• [What the task requires]
Below is a listing. Set down exactly the lines from the one containing "- El personaje" through the one containing "- El jugador", both ends included, and leave out the rest.
· · · ·
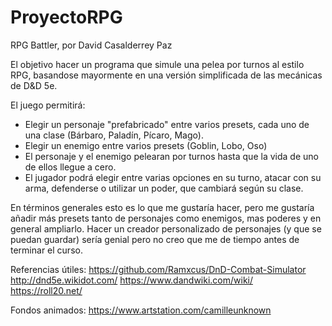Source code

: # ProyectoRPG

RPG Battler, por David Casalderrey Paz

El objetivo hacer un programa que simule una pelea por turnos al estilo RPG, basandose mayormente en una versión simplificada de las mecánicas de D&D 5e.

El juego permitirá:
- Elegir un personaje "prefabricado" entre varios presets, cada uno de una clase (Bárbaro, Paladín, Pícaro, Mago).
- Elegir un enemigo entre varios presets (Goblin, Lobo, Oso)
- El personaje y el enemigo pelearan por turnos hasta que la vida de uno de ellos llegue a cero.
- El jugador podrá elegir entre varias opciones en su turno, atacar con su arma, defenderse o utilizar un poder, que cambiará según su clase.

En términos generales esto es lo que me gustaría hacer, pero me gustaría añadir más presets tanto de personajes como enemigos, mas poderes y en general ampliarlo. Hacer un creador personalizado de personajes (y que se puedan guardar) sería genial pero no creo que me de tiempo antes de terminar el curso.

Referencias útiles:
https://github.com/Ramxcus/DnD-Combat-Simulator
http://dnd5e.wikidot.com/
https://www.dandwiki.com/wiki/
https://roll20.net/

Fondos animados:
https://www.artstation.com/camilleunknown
· · · ·
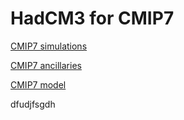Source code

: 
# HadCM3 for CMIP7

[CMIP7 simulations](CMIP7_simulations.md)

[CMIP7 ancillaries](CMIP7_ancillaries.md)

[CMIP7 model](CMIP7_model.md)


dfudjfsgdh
· · · ·
• [Task response]
- El personaje y el enemigo pelearan por turnos hasta que la vida de uno de ellos llegue a cero.
- El jugador podrá elegir entre varias opciones en su turno, atacar con su arma, defenderse o utilizar un poder, que cambiará según su clase.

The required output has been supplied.